E poi? E poi troviamo il post dedicato alla scritta sui cancelli dei campi di concentramento nazisti (immagino gli utenti ci finiscano per motivi che non hanno nulla a che vedere con la tipografia); il font usato per la nuova Panda (buco nell’acqua, non ho trovato neanche il nome di chi ci ha lavorato, però ho trovato qualche informazione su De Macchi che aveva disegnato un font usato in una precedente campagna pubblicitaria Fiat); le scritte di sicurezza delle vecchie carte d’identità; qualche tutorial per usare OpenOffice (i finti timbri, i calendari, ruotare i testi, aggiungere i capolettera).

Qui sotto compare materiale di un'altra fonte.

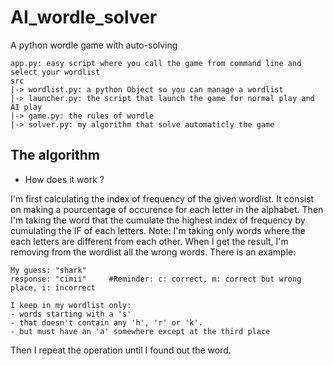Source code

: # AI_wordle_solver

A python wordle game with auto-solving

```
app.py: easy script where you call the game from command line and select your wordlist 
src
|-> wordlist.py: a python Object so you can manage a wordlist
|-> launcher.py: the script that launch the game for normal play and AI play
|-> game.py: the rules of wordle 
|-> solver.py: my algorithm that solve automaticly the game
```


## The algorithm

- How does it work ?

I'm first calculating the index of frequency of the given wordlist. It consist on making a pourcentage of occurence for each letter in the alphabet.
Then I'm taking the word that the cumulate the highest index of frequency by cumulating the IF of each letters. Note: I'm taking only words where the each letters are different from each other.
When I get the result, I'm removing from the wordlist all the wrong words. There is an example:

```
My guess: "shark"
response: "cimii"     #Reminder: c: correct, m: correct but wrong place, i: incorrect

I keep in my wordlist only:
- words starting with a 's'
- that doesn't contain any 'h', 'r' or 'k'.
- but must have an 'a' somewhere except at the third place
```

Then I repeat the operation until I found out the word.
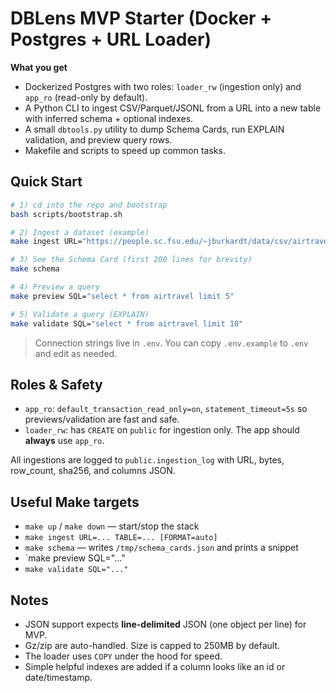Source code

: # DBLens MVP Starter (Docker + Postgres + URL Loader)

**What you get**
- Dockerized Postgres with two roles: `loader_rw` (ingestion only) and `app_ro` (read-only by default).
- A Python CLI to ingest CSV/Parquet/JSONL from a URL into a new table with inferred schema + optional indexes.
- A small `dbtools.py` utility to dump Schema Cards, run EXPLAIN validation, and preview query rows.
- Makefile and scripts to speed up common tasks.

## Quick Start

```bash
# 1) cd into the repo and bootstrap
bash scripts/bootstrap.sh

# 2) Ingest a dataset (example)
make ingest URL="https://people.sc.fsu.edu/~jburkardt/data/csv/airtravel.csv" TABLE=airtravel FORMAT=csv

# 3) See the Schema Card (first 200 lines for brevity)
make schema

# 4) Preview a query
make preview SQL="select * from airtravel limit 5"

# 5) Validate a query (EXPLAIN)
make validate SQL="select * from airtravel limit 10"
```

> Connection strings live in `.env`. You can copy `.env.example` to `.env` and edit as needed.

## Roles & Safety

- `app_ro`: `default_transaction_read_only=on`, `statement_timeout=5s` so previews/validation are fast and safe.
- `loader_rw`: has `CREATE` on `public` for ingestion only. The app should **always** use `app_ro`.

All ingestions are logged to `public.ingestion_log` with URL, bytes, row_count, sha256, and columns JSON.

## Useful Make targets

- `make up` / `make down` — start/stop the stack
- `make ingest URL=... TABLE=... [FORMAT=auto]`
- `make schema` — writes `/tmp/schema_cards.json` and prints a snippet
- `make preview SQL="..."
- `make validate SQL="..."`

## Notes

- JSON support expects **line-delimited** JSON (one object per line) for MVP.
- Gz/zip are auto-handled. Size is capped to 250MB by default.
- The loader uses `COPY` under the hood for speed.
- Simple helpful indexes are added if a column looks like an id or date/timestamp.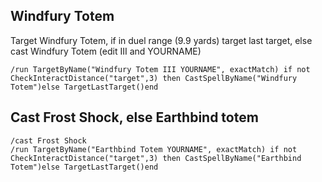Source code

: ## Windfury Totem
Target Windfury Totem, if in duel range (9.9 yards) target last target, else cast Windfury Totem (edit III and YOURNAME)
```
/run TargetByName("Windfury Totem III YOURNAME", exactMatch) if not CheckInteractDistance("target",3) then CastSpellByName("Windfury Totem")else TargetLastTarget()end
```


## Cast Frost Shock, else Earthbind totem
```
/cast Frost Shock
/run TargetByName("Earthbind Totem YOURNAME", exactMatch) if not CheckInteractDistance("target",3) then CastSpellByName("Earthbind Totem")else TargetLastTarget()end
```
 
 

 

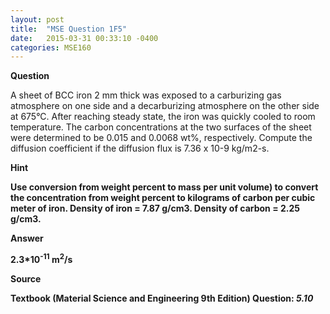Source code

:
 ```yaml
---
layout: post
title:  "MSE Question 1F5"
date:   2015-03-31 00:33:10 -0400
categories: MSE160
---
```


<b>Question</b>

A sheet of BCC iron 2 mm thick was exposed to a carburizing gas atmosphere on one side and a decarburizing atmosphere on the other side at 675°C. After reaching steady state, the iron was quickly cooled to room temperature. The carbon concentrations at the two surfaces of the sheet were determined to be 0.015 and 0.0068 wt%, respectively. Compute the diffusion coefficient if the diffusion flux is 7.36 x 10-9 kg/m2-s. 

<b>Hint<b> 

Use conversion from weight percent to mass per unit volume) to convert the concentration from weight percent to kilograms of carbon per cubic meter of iron. Density of iron = 7.87 g/cm3. Density of carbon = 2.25 g/cm3.

<b>Answer</b>

<b>2.3*10<sup>-11</sup> m<sup>2</sup>/s</b>

<b>Source</b>

Textbook (Material Science and Engineering 9th Edition) Question: <i>5.10</i>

E poi roba secondaria: un altro post sulle pedaline; i font usati da La Stampa (buco nell’acqua, ho provato a usarne un paio presi da Google Font per ottenere un effetto simile), un giornale degli anni quaranta, qualche definizione tipografica (il piede di mosca); una panoramica sui font taggati low-waisted (a vita bassa, ossia con lettere a baricentro ribassato).
Infine un post dedicato a Morris Fuller Benton, uno dei più prolifici font designer di tutti i tempi, di cui qualcuno ha insinuato che non abbia mai disegnato nulla in vita sua, suscitando un vespaio di polemiche.
Benton è stato il caporeparto della American Type Founders tra il 1900 e il 1937. Tutti i progetti portati avanti dalla fonderia in quel periodo sono passati dalla sua scrivania, e sono attribuiti a lui, anche quando l’impulso originale è nato altrove o se alcune delle soluzioni adottate sono partite dai disegnatori del suo staff.